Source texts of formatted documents
Start of Block
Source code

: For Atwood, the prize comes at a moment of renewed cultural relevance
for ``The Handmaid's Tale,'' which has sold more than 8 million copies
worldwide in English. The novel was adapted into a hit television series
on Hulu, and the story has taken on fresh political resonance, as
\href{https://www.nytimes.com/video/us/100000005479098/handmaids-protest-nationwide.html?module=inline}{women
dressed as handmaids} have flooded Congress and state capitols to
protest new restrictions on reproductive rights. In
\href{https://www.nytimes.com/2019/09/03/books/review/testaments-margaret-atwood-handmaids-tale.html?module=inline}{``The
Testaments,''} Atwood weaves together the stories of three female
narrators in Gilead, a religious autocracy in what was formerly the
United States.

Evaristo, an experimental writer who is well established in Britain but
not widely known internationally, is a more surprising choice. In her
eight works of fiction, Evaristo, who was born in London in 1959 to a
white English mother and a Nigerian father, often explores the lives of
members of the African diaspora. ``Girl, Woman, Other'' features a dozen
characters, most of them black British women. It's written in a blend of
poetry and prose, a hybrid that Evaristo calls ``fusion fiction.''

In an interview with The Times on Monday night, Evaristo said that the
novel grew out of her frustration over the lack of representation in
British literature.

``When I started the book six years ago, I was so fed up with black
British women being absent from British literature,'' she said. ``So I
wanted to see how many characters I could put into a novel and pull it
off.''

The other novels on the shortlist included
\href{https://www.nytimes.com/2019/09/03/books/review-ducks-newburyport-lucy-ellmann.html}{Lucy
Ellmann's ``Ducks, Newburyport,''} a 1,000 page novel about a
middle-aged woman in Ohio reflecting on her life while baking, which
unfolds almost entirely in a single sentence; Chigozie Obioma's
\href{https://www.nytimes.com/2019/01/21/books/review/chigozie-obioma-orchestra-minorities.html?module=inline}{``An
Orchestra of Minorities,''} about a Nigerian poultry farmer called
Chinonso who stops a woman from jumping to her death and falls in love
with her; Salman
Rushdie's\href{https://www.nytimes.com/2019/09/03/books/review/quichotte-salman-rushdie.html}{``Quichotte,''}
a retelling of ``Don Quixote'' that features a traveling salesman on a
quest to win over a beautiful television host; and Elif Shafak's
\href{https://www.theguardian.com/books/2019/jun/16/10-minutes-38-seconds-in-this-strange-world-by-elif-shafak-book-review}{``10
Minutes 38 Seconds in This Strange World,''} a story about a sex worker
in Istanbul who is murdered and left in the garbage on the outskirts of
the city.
End of Block
What the task asks
Determine how many lines in the entries hold the string "inline". Write only the number.

Answer to the problem
3